Filed under: failure,fear,inspiration,life,podcasting,risk,success,video,vodcast,women — kveljones @ 10:14 am

Failure… not being all that I was meant to be… never having had the courage to defeat my inner demons and live the life I was destined for…..looking back and saying “what if?”.

Even writing this makes me feel queazy and dark…..
fear

Funny… cuz I have a lot of more obvious, more obviously terrifying, more everday fears.

As I kid I panicked myself to sleep every night…I’m not kidding… every night… thinking every plane that went over head was a nuclear bomb about to drop. Then I would have nightmares about being buried alive or being made to choose between my families life and my own. I had to sleep with all the lights fully on and my radio playing loudly enough to assure me that the world outside was still there while blocking out any sound coming from outside that might set off my imagination. That lasted until I was 18.

I am a terrified flier… I do it… but not without drugs, which sadly don’t help that much.

I am terrified of rats…. and even though I am very clever about avoiding them in the streets and subways of NYC I do occasionally I spot one of the fuckers… invariably turning me into a quivering shaking fool….

Since September 11 I have found myself frequently panicked while I’m on the subway, all my childhood panics seem to reemerge when I am stuck on a train in the middle of a tunnel.
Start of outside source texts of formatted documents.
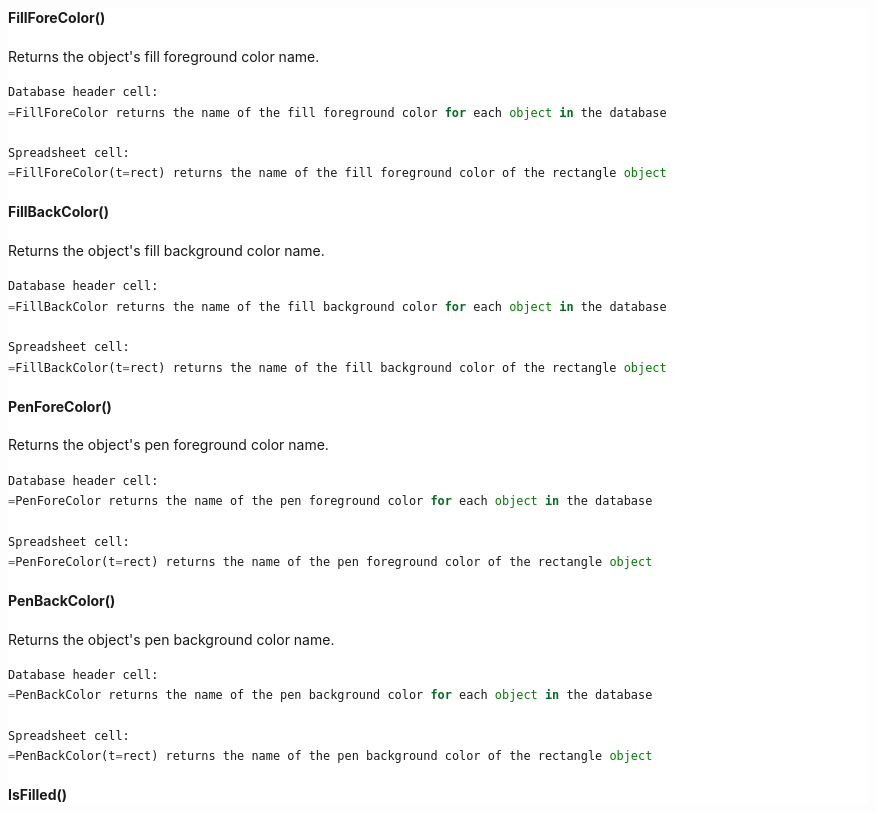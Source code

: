 #### __FillForeColor()__ ####

Returns the object's fill foreground color name.


```python
Database header cell:
=FillForeColor returns the name of the fill foreground color for each object in the database

Spreadsheet cell:
=FillForeColor(t=rect) returns the name of the fill foreground color of the rectangle object

```

#### __FillBackColor()__ ####

Returns the object's fill background color name.


```python
Database header cell:
=FillBackColor returns the name of the fill background color for each object in the database

Spreadsheet cell:
=FillBackColor(t=rect) returns the name of the fill background color of the rectangle object

```

#### __PenForeColor()__ ####

Returns the object's pen foreground color name.


```python
Database header cell:
=PenForeColor returns the name of the pen foreground color for each object in the database

Spreadsheet cell:
=PenForeColor(t=rect) returns the name of the pen foreground color of the rectangle object

```

#### __PenBackColor()__ ####

Returns the object's pen background color name.


```python
Database header cell:
=PenBackColor returns the name of the pen background color for each object in the database

Spreadsheet cell:
=PenBackColor(t=rect) returns the name of the pen background color of the rectangle object

```

#### __IsFilled()__ ####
I’m terrified something will happen to my husband and I will have to live the rest of my life without him.

And yet….

After all the fear of death and destruction that has tormented me through a lot of my life my spontaneous answer to our question of the week when Nick turned the camera on me? To find myself at the end of my life saying “what if”….

It seems that my greatest fear has nothing to do with anything that anyone else can do to me… not terrorists, not airlines…not rodents…. not even fate… but rather what I may or may not do to myself…….

I guess there really are no victims.. huh?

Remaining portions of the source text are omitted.